The Journolisters have predictably and self-servingly denounced Tucker Carlson and the Daily Caller for practicing what they call “tabloid journalism.” What they mean is that Carlson has withheld information from readers and taken snippets of information out of context to “sensationalize the narrative.”

Interestingly enough, this view has been articulated most forcefully by non-Journolist John Tabin of the American Spectator and endorsed by National Review’s Daniel Foster.

But how do Tabin and Foster know that Carlson and the Daily Caller are guilty as charged? They blithely assume that the Journolisters are right, and that Carlson has, indeed, unfairly “sensationalized the narrative.” The facts, though, show otherwise.

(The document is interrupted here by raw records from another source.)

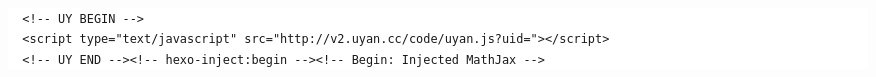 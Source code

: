   
  <script type="text/javascript" src="/lib/fancybox/source/jquery.fancybox.pack.js?v=2.1.5"></script>


  


  <script type="text/javascript" src="/js/src/utils.js?v=5.1.0"></script>

  <script type="text/javascript" src="/js/src/motion.js?v=5.1.0"></script>



  
  

  
  <script type="text/javascript" src="/js/src/scrollspy.js?v=5.1.0"></script>
<script type="text/javascript" src="/js/src/post-details.js?v=5.1.0"></script>



  


  <script type="text/javascript" src="/js/src/bootstrap.js?v=5.1.0"></script>



  



  




	





  





  

  
      <!-- UY BEGIN -->
      <script type="text/javascript" src="http://v2.uyan.cc/code/uyan.js?uid="></script>
      <!-- UY END --><!-- hexo-inject:begin --><!-- Begin: Injected MathJax -->
<script type="text/x-mathjax-config">
  MathJax.Hub.Config({"tex2jax":{"inlineMath":[["$","$"],["\\(","\\)"]],"skipTags":["script","noscript","style","textarea","pre","code"],"processEscapes":true},"TeX":{"equationNumbers":{"autoNumber":"AMS"}}});
</script>

<script type="text/x-mathjax-config">
  MathJax.Hub.Queue(function() {
    var all = MathJax.Hub.getAllJax(), i;
    for(i=0; i < all.length; i += 1) {
      all[i].SourceElement().parentNode.className += ' has-jax';
    }
  });
</script>

<script type="text/javascript" src="//cdn.mathjax.org/mathjax/latest/MathJax.js?config=TeX-AMS-MML_HTMLorMML">
</script>

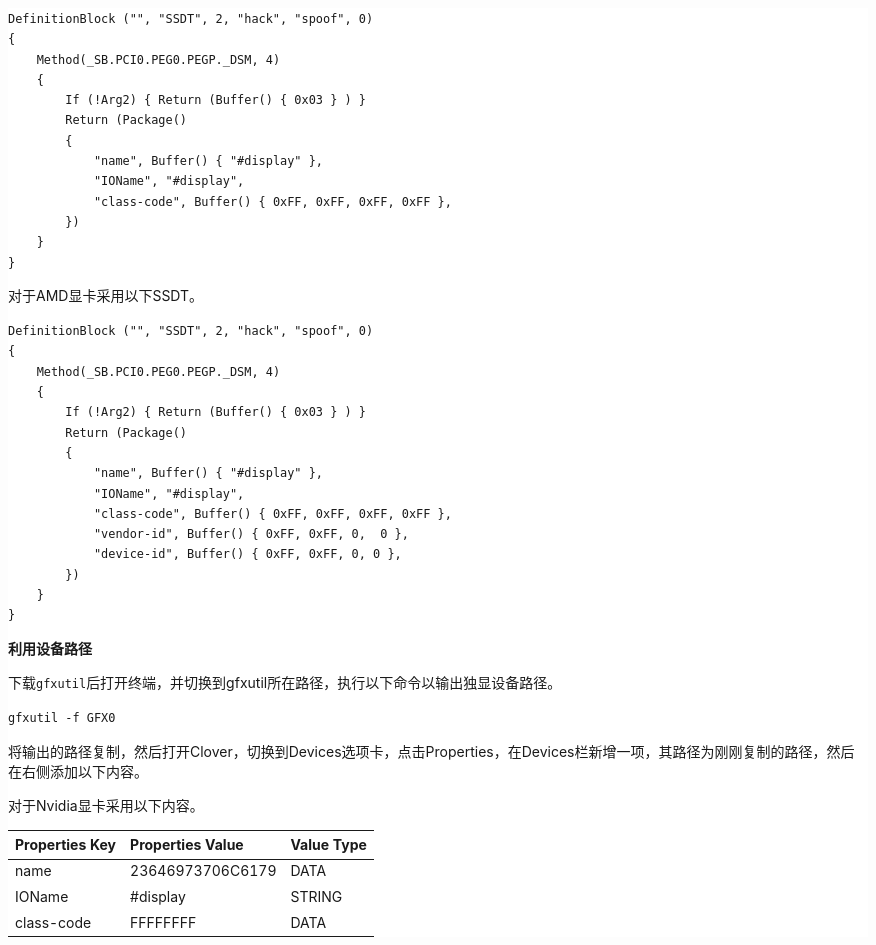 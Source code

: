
 ```text
DefinitionBlock ("", "SSDT", 2, "hack", "spoof", 0)
{
    Method(_SB.PCI0.PEG0.PEGP._DSM, 4)
    {
        If (!Arg2) { Return (Buffer() { 0x03 } ) }
        Return (Package()
        {
            "name", Buffer() { "#display" },
            "IOName", "#display",
            "class-code", Buffer() { 0xFF, 0xFF, 0xFF, 0xFF },
        })
    }
}
```

对于AMD显卡采用以下SSDT。

```text
DefinitionBlock ("", "SSDT", 2, "hack", "spoof", 0)
{
    Method(_SB.PCI0.PEG0.PEGP._DSM, 4)
    {
        If (!Arg2) { Return (Buffer() { 0x03 } ) }
        Return (Package()
        {
            "name", Buffer() { "#display" },
            "IOName", "#display",
            "class-code", Buffer() { 0xFF, 0xFF, 0xFF, 0xFF },
            "vendor-id", Buffer() { 0xFF, 0xFF, 0,  0 },
            "device-id", Buffer() { 0xFF, 0xFF, 0, 0 },
        })
    }
}
```

**利用设备路径**

下载`gfxutil`后打开终端，并切换到gfxutil所在路径，执行以下命令以输出独显设备路径。

```text
gfxutil -f GFX0
```

将输出的路径复制，然后打开Clover，切换到Devices选项卡，点击Properties，在Devices栏新增一项，其路径为刚刚复制的路径，然后在右侧添加以下内容。

对于Nvidia显卡采用以下内容。

| Properties Key | Properties Value | Value Type |
| :--- | :--- | :--- |
| name | 23646973706C6179 | DATA |
| IOName | \#display | STRING |
| class-code | FFFFFFFF | DATA |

For starters, there is no reason to believe the Journolisters, who are hardly disinterested observers; and it is far from clear that any additional context would exonerate them. Their comments are pretty stark and damning.

Moreover, as Carlson has observed, most of the Journolist archive is banal; and some of it would needlessly embarrass people.

“So while it might be amusing to air threads theorizing about the personal and sexual shortcomings of various New Republic staffers,” says Carlson, “we’ve decided to pull back… Anyone on Journolist who claims we quoted him ‘out of context’ can reveal the context himself.”

Surprise, surprise, but it doesn’t look like any Journolister has seriously taken Carlson up on his offer. (Gee, I wonder why?!)

Tabin says this is because the Journolisters were “party to an off-the-record agreement.” That may be true, but this doesn’t stop any Journolister (or group of Journolisters) from releasing those portions of Journolist that affect him (or them) and not other Journolisters.

In any case, if Journolist is such a swell and harmless thing, then why did Ezra Klein suspend Journolist when its existence became public knowledge? If there’s nothing corrupt about the whole enterprise, then why not continue indefinitely its confidential (but no longer secret) proceedings?

Because Klein and the rest of the Journolisters all know better; that’s why — and so should John Tabin and Daniel Foster.